Ivo Ago Iliste was born in Tartu, Estonia's second city, in 1935. His childhood was also spent in the southern Estonian towns of Elva and Kambja, where his father Martin Iliste worked as a provincial doctor. His mother Erna had studied art history in Tartu. In the autumn of 1944, the family fled Estonia along with tens of thousands of other countrymen. Via Poland they reached Germany, where they spent five years in refugee camps. Ivo Iliste had to interrupt his primary education because of the flight, and completed it at the Estonian school in Lübeck in 1948. From 1950 the family's permanent residence was Sweden. Iliste graduated from Västervik in 1953, and two years later he went to Uppsala to study at university.

In the intellectual centre of the Estonian diaspora, Iliste immersed himself in both interwar Estonian literature and exiled Estonian literature. He made a name for himself with radical articles in exiled Estonian newspapers and magazines such as Teataja and Vaba Eesti; he condemned Estonian exile literature and accused writers of dredging up and romanticizing the past instead of creating something new. In line with this polemic, in 1957 he co-founded, together with Ivar Grünthal, Ilmar Laaban and Alur Reinan, the cultural magazine Mana. A BA in history and political science from Uppsala in 1961 was followed by a MA from the Stockholm School of Education in 1964. During the 1960s he was on the board of several Swedish, exiled Estonian and international student organisations and was an editorial board member and editor of several journals. His work as a course leader at SIDA in the mid-1960s took him to countries such as India, Afghanistan, South Africa and Venezuela.

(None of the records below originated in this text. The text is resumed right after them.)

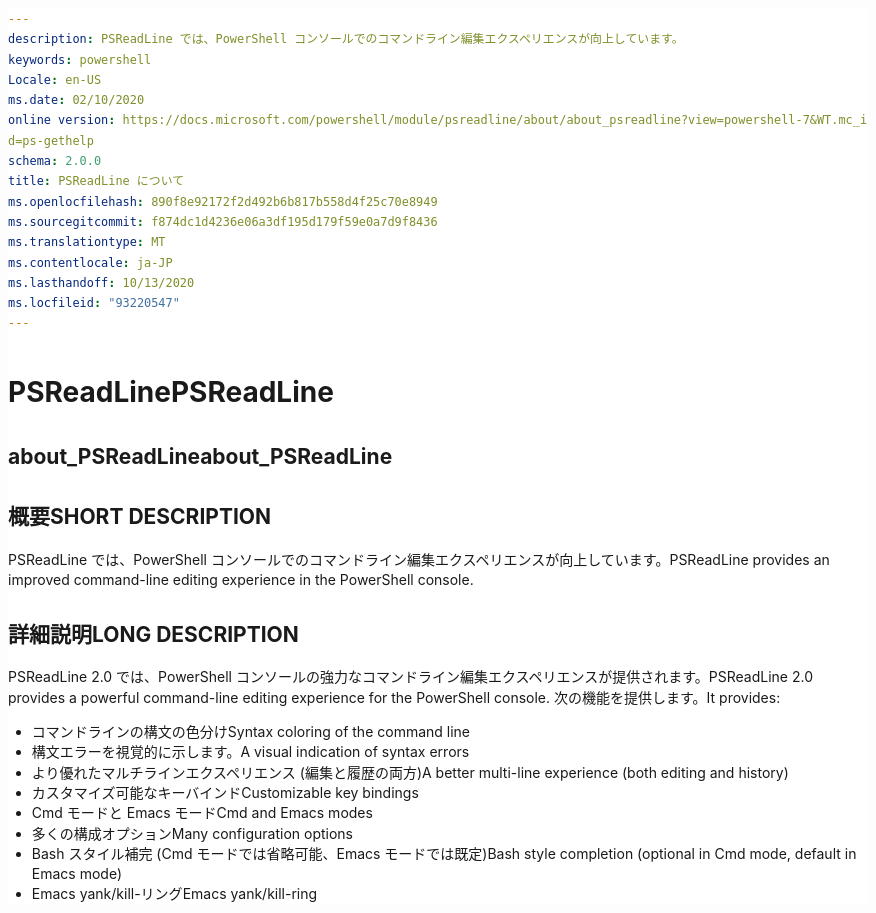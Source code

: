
 ```yaml
---
description: PSReadLine では、PowerShell コンソールでのコマンドライン編集エクスペリエンスが向上しています。
keywords: powershell
Locale: en-US
ms.date: 02/10/2020
online version: https://docs.microsoft.com/powershell/module/psreadline/about/about_psreadline?view=powershell-7&WT.mc_id=ps-gethelp
schema: 2.0.0
title: PSReadLine について
ms.openlocfilehash: 890f8e92172f2d492b6b817b558d4f25c70e8949
ms.sourcegitcommit: f874dc1d4236e06a3df195d179f59e0a7d9f8436
ms.translationtype: MT
ms.contentlocale: ja-JP
ms.lasthandoff: 10/13/2020
ms.locfileid: "93220547"
---
```

# <a name="psreadline"></a><span data-ttu-id="5149a-104">PSReadLine</span><span class="sxs-lookup"><span data-stu-id="5149a-104">PSReadLine</span></span>

## <a name="about_psreadline"></a><span data-ttu-id="5149a-105">about_PSReadLine</span><span class="sxs-lookup"><span data-stu-id="5149a-105">about_PSReadLine</span></span>

## <a name="short-description"></a><span data-ttu-id="5149a-106">概要</span><span class="sxs-lookup"><span data-stu-id="5149a-106">SHORT DESCRIPTION</span></span>

<span data-ttu-id="5149a-107">PSReadLine では、PowerShell コンソールでのコマンドライン編集エクスペリエンスが向上しています。</span><span class="sxs-lookup"><span data-stu-id="5149a-107">PSReadLine provides an improved command-line editing experience in the PowerShell console.</span></span>

## <a name="long-description"></a><span data-ttu-id="5149a-108">詳細説明</span><span class="sxs-lookup"><span data-stu-id="5149a-108">LONG DESCRIPTION</span></span>

<span data-ttu-id="5149a-109">PSReadLine 2.0 では、PowerShell コンソールの強力なコマンドライン編集エクスペリエンスが提供されます。</span><span class="sxs-lookup"><span data-stu-id="5149a-109">PSReadLine 2.0 provides a powerful command-line editing experience for the PowerShell console.</span></span> <span data-ttu-id="5149a-110">次の機能を提供します。</span><span class="sxs-lookup"><span data-stu-id="5149a-110">It provides:</span></span>

- <span data-ttu-id="5149a-111">コマンドラインの構文の色分け</span><span class="sxs-lookup"><span data-stu-id="5149a-111">Syntax coloring of the command line</span></span>
- <span data-ttu-id="5149a-112">構文エラーを視覚的に示します。</span><span class="sxs-lookup"><span data-stu-id="5149a-112">A visual indication of syntax errors</span></span>
- <span data-ttu-id="5149a-113">より優れたマルチラインエクスペリエンス (編集と履歴の両方)</span><span class="sxs-lookup"><span data-stu-id="5149a-113">A better multi-line experience (both editing and history)</span></span>
- <span data-ttu-id="5149a-114">カスタマイズ可能なキーバインド</span><span class="sxs-lookup"><span data-stu-id="5149a-114">Customizable key bindings</span></span>
- <span data-ttu-id="5149a-115">Cmd モードと Emacs モード</span><span class="sxs-lookup"><span data-stu-id="5149a-115">Cmd and Emacs modes</span></span>
- <span data-ttu-id="5149a-116">多くの構成オプション</span><span class="sxs-lookup"><span data-stu-id="5149a-116">Many configuration options</span></span>
- <span data-ttu-id="5149a-117">Bash スタイル補完 (Cmd モードでは省略可能、Emacs モードでは既定)</span><span class="sxs-lookup"><span data-stu-id="5149a-117">Bash style completion (optional in Cmd mode, default in Emacs mode)</span></span>
- <span data-ttu-id="5149a-118">Emacs yank/kill-リング</span><span class="sxs-lookup"><span data-stu-id="5149a-118">Emacs yank/kill-ring</span></span>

In 1970, the Baltic Institute in Stockholm was founded to increase knowledge of and promote cultural cooperation with the occupied Baltic states. Under Iliste's leadership from 1986 to 1996, the Baltic Institute organised literature and film festivals, theatre performances, concerts and art exhibitions. His earliest translations from Estonian into Swedish were not always of the highest quality and were usually done via Finnish. For a long time there was no stable platform for Estonian literature in Swedish translation until Iliste, together with his wife, Birgitta Göranson, created one. Once established in professional life, their collaboration soon expanded to include joint cultural work in her spare time. In 1975, they published a book each: Ivo's poetry collection Lergods, Birgitta's diary-based A Neighbourhood in Bogotá. In 1977-1980 they worked on local environmental work and peasant co-operation in South India for a local Emmaus organisation. At the same time, they completed their first joint translation assignment: the collection Estonian Short Stories, published in Tallinn in 1981, containing works by classic authors such as Eduard Vilde and Friedebert Tuglas. Although the family settled in the countryside just outside Lund, although Iliste's main professional base was in Stockholm.

The political situation in the Baltic States created new opportunities for translations from Estonian into Swedish from the early 1980s. From 1981 to 2002, the Iliste-Göranson couple published 18 titles, three of which were reprinted, and translated some twenty journal issues. They were particularly active during the years when Iliste worked at the Baltic Institute: four new translations were published in 1986 alone, followed by one or two new works per year. They devoted themselves mainly to the literature of contemporary writers who had emerged during the Soviet era, which was facilitated by the gradual opening of borders, enabling Estonian writers in exile to establish contacts with their colleagues and compatriots on the other side of the Baltic. The couple's most important translation work was undoubtedly to make Jaan Kross's prose available to Swedish readers. From the early 1980s, Kross would achieve international fame for his historical novels. The translators themselves have described their approach. First, Iliste would familiarize himself with the work linguistically and historically and deliver a rough translation, lined with question marks and comments. Göranson would then go through and rewrite the manuscript, fine-tuning the nuances, after which the translators would jointly compare the translation sentence by sentence with the original.

Another writer the couple worked on was Jaan Kaplinski, of whom they translated two collections of poetry, a correspondence (with Johannes Salminen) and an art book in 1982-1990. The translations by Kaplinski - one of Estonia's most notable contemporary writers and himself a translator of works such as Tomas Tranströmer into Estonian - constitute a legacy of great importance. In addition to these authors, Iliste and Göranson translated two collections of poetry by Viivi Luik and a series of plays by Merle Karusoo and Paul-Erik Rummo, among others. Poems by Ilmar Laaban, Andres Ehin, Enn Vetemaa and others have been published in journals such as Baltic Review or performed at poetry readings. Their last translation was the collection of poems Nådatid (2001) by Doris Kareva.

Ivo Iliste died on 1 December 2002 in Dalby, near Lund.